■ **THE TASK**: All records that follow are to be restated exactly.

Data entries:
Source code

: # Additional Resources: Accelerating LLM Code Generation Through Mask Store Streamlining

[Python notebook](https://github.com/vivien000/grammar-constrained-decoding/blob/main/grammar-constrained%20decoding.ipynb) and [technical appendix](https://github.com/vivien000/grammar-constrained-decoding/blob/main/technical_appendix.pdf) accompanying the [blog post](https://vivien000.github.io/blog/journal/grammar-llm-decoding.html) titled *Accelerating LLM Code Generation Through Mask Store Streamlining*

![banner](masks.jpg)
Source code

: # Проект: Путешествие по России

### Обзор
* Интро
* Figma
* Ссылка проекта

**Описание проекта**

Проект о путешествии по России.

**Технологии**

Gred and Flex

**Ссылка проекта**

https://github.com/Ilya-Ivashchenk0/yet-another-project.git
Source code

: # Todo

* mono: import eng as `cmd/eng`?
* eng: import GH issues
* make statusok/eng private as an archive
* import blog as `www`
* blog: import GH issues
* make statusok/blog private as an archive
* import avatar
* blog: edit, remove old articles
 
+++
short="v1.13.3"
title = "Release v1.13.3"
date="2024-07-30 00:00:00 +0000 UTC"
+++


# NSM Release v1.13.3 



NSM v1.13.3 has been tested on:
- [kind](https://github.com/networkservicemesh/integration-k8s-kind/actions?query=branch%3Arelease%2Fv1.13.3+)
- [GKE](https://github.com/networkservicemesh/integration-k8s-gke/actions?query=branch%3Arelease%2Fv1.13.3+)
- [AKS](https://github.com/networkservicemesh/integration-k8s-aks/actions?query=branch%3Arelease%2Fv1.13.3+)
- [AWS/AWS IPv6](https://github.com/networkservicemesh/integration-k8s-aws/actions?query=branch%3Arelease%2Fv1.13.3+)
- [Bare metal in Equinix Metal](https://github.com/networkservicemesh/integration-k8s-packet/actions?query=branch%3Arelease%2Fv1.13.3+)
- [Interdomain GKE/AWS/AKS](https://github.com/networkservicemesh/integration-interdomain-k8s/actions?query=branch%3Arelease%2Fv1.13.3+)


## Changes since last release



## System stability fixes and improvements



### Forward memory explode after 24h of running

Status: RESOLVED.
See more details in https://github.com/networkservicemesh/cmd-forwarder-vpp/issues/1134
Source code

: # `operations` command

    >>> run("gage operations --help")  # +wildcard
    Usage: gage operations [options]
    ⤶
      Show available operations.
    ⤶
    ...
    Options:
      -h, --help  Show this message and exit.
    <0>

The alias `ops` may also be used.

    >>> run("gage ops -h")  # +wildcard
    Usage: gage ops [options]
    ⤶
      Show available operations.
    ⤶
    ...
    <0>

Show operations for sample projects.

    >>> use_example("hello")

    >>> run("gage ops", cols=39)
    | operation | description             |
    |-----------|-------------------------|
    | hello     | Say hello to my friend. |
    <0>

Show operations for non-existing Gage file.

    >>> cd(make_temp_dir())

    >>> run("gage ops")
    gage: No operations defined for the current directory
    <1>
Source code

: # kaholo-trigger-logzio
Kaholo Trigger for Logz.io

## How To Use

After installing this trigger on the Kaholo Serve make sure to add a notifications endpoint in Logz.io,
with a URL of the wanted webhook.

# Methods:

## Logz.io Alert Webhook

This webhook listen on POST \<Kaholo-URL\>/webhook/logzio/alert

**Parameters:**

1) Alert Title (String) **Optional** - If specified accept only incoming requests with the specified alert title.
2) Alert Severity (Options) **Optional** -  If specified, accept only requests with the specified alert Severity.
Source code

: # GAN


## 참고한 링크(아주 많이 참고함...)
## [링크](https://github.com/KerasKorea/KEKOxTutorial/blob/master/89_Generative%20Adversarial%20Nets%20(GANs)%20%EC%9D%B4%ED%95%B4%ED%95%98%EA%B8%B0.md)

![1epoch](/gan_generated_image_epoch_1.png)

■ **EXERCISE SOLUTION**:
Source code

: # Additional Resources: Accelerating LLM Code Generation Through Mask Store Streamlining

[Python notebook](https://github.com/vivien000/grammar-constrained-decoding/blob/main/grammar-constrained%20decoding.ipynb) and [technical appendix](https://github.com/vivien000/grammar-constrained-decoding/blob/main/technical_appendix.pdf) accompanying the [blog post](https://vivien000.github.io/blog/journal/grammar-llm-decoding.html) titled *Accelerating LLM Code Generation Through Mask Store Streamlining*

![banner](masks.jpg)
Source code

: # Проект: Путешествие по России

### Обзор
* Интро
* Figma
* Ссылка проекта

**Описание проекта**

Проект о путешествии по России.

**Технологии**

Gred and Flex

**Ссылка проекта**

https://github.com/Ilya-Ivashchenk0/yet-another-project.git
Source code

: # Todo

* mono: import eng as `cmd/eng`?
* eng: import GH issues
* make statusok/eng private as an archive
* import blog as `www`
* blog: import GH issues
* make statusok/blog private as an archive
* import avatar
* blog: edit, remove old articles
 
+++
short="v1.13.3"
title = "Release v1.13.3"
date="2024-07-30 00:00:00 +0000 UTC"
+++


# NSM Release v1.13.3 



NSM v1.13.3 has been tested on:
- [kind](https://github.com/networkservicemesh/integration-k8s-kind/actions?query=branch%3Arelease%2Fv1.13.3+)
- [GKE](https://github.com/networkservicemesh/integration-k8s-gke/actions?query=branch%3Arelease%2Fv1.13.3+)
- [AKS](https://github.com/networkservicemesh/integration-k8s-aks/actions?query=branch%3Arelease%2Fv1.13.3+)
- [AWS/AWS IPv6](https://github.com/networkservicemesh/integration-k8s-aws/actions?query=branch%3Arelease%2Fv1.13.3+)
- [Bare metal in Equinix Metal](https://github.com/networkservicemesh/integration-k8s-packet/actions?query=branch%3Arelease%2Fv1.13.3+)
- [Interdomain GKE/AWS/AKS](https://github.com/networkservicemesh/integration-interdomain-k8s/actions?query=branch%3Arelease%2Fv1.13.3+)


## Changes since last release



## System stability fixes and improvements



### Forward memory explode after 24h of running

Status: RESOLVED.
See more details in https://github.com/networkservicemesh/cmd-forwarder-vpp/issues/1134
Source code

: # `operations` command

    >>> run("gage operations --help")  # +wildcard
    Usage: gage operations [options]
    ⤶
      Show available operations.
    ⤶
    ...
    Options:
      -h, --help  Show this message and exit.
    <0>

The alias `ops` may also be used.

    >>> run("gage ops -h")  # +wildcard
    Usage: gage ops [options]
    ⤶
      Show available operations.
    ⤶
    ...
    <0>

Show operations for sample projects.

    >>> use_example("hello")

    >>> run("gage ops", cols=39)
    | operation | description             |
    |-----------|-------------------------|
    | hello     | Say hello to my friend. |
    <0>

Show operations for non-existing Gage file.

    >>> cd(make_temp_dir())

    >>> run("gage ops")
    gage: No operations defined for the current directory
    <1>
Source code

: # kaholo-trigger-logzio
Kaholo Trigger for Logz.io

## How To Use

After installing this trigger on the Kaholo Serve make sure to add a notifications endpoint in Logz.io,
with a URL of the wanted webhook.

# Methods:

## Logz.io Alert Webhook

This webhook listen on POST \<Kaholo-URL\>/webhook/logzio/alert

**Parameters:**

1) Alert Title (String) **Optional** - If specified accept only incoming requests with the specified alert title.
2) Alert Severity (Options) **Optional** -  If specified, accept only requests with the specified alert Severity.
Source code

: # GAN


## 참고한 링크(아주 많이 참고함...)
## [링크](https://github.com/KerasKorea/KEKOxTutorial/blob/master/89_Generative%20Adversarial%20Nets%20(GANs)%20%EC%9D%B4%ED%95%B4%ED%95%98%EA%B8%B0.md)

![1epoch](/gan_generated_image_epoch_1.png)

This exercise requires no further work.